The architectural competition was organised at the end of 1902, following a programme decided by the Technical Committee of the Executive Committee. The competition had two aims.
One was to draw up a project for the main façade of the Vennes halls, which were supposed to be executed according to a provisional plan drawn up by the Technical Committee.
The other was for the construction of a definitive palace on the Cointe plateau. It should be said straight away that despite its value, the winning project in this second competition was not carried out, as the Committee had subsequently decided to build the permanent palace in the Parc de la Boverie, which was to preserve the memory of the Exhibition.
At the end of March 1903, the jury's decisions were known. Only one prize was awarded for the eventual palace in Cointe.
Of the designs submitted for the main façade of the halls, three were awarded prizes: the design by Mr. Michel de Braey, architect from Antwerp, was ranked first, and that of Mr. François Jacob, from Verviers, second.
Each of the winning projects was distinguished by its picturesque and original qualities. The Executive Committee, following the jury, decided to execute Mr. de Braey's project, which involved an expenditure of one hundred and eighty-five thousand francs.
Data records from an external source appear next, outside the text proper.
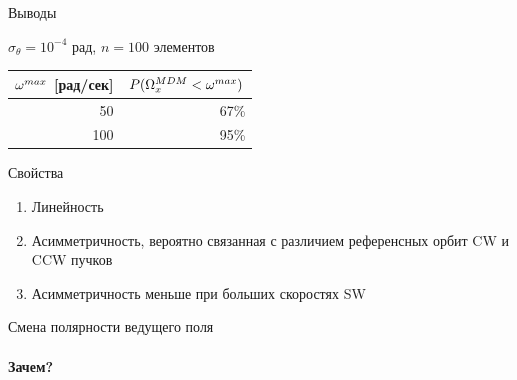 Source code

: \documentclass[14pt]{beamer}
\begin{document}
\begin{frame}{Выводы}
	\begin{block}{$\sigma_\theta = 10^{-4}$ рад, $n=100$ элементов}
		\begin{tabular}{r|r}
			\hline
			$\omega^{max}$ [рад/сек] & $P(\Omega_x^{MDM} < \omega^{max})$\\
			\hline
			50  & 67\%\\
			100 & 95\%\\
			\hline
		\end{tabular}
	\end{block}
	\begin{block}{Свойства}
		\begin{enumerate}
			\item Линейность
			\item Асимметричность, вероятно связанная с различием референсных орбит CW и CCW пучков
			\item Асимметричность меньше при больших скоростях SW
		\end{enumerate}
	\end{block}
\end{frame}
\begin{frame}{Смена полярности ведущего поля}
	\framesubtitle{Зачем?}\centering
\end{frame}
\end{document}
At that time, in accordance with the Technical Committee's forecasts regarding the surface area and the layout of the halls, the façade had a development of one hundred and eighteen metres on the main façade and one hundred and ninety-seven metres on the side façade, i.e. a general development of three hundred and fifteen metres. However, the Director General of Works considered that the main façade should have a much greater development, so as to completely hide the embankment of the Chemin de fer du Nord, and submitted a preliminary project designed in this sense to the Executive Committee, which adopted it unanimously. This resulted in modifications and extensions to Mr. de Braey's project, so that the facade had four hundred and thirty-nine metres of development divided into three hundred and seventy-five metres of main facade and sixty-four metres of side facade.
The number of secondary pavilions flanking the central motif, which had been two in the original project, had been increased to four; these pavilions were all arranged on the
the great width of the façade.
The portico composing the central motif of the façade was formed by a vast entrance arcade, and an upper lantern crowned with statues of Victories. It was fifty-five metres high and thirty metres wide. At the sides of the entrance archway were groups of metal workers and mine workers. At the corners of the façade were pylons on which mascarons represented the Meuse and the Ourthe.
It was Mr de Braey himself who directed the execution of his work.
The construction of the entire facade, in wood and staff on a metal frame, was carried out by the Participation Baume et Marpent and Victor Berteaux et Cie.
The statuary was entrusted to the sculptor Ed. Deckers; the decorative painting was entrusted to Mr. Geo. Elliot. Mr. S. Stynen and Mr. Vermeulen of Antwerp, executed the sculpture of the entire staff of the cladding.
The foundation work was started in August 1904; the assembly of the metal part, started on 1^"" October, was completed the following February.
The decorative staffwork and statuary prepared in the workshop were installed in less than two months, so that on the opening day of the Exhibition, the façade of the halls was completely finished.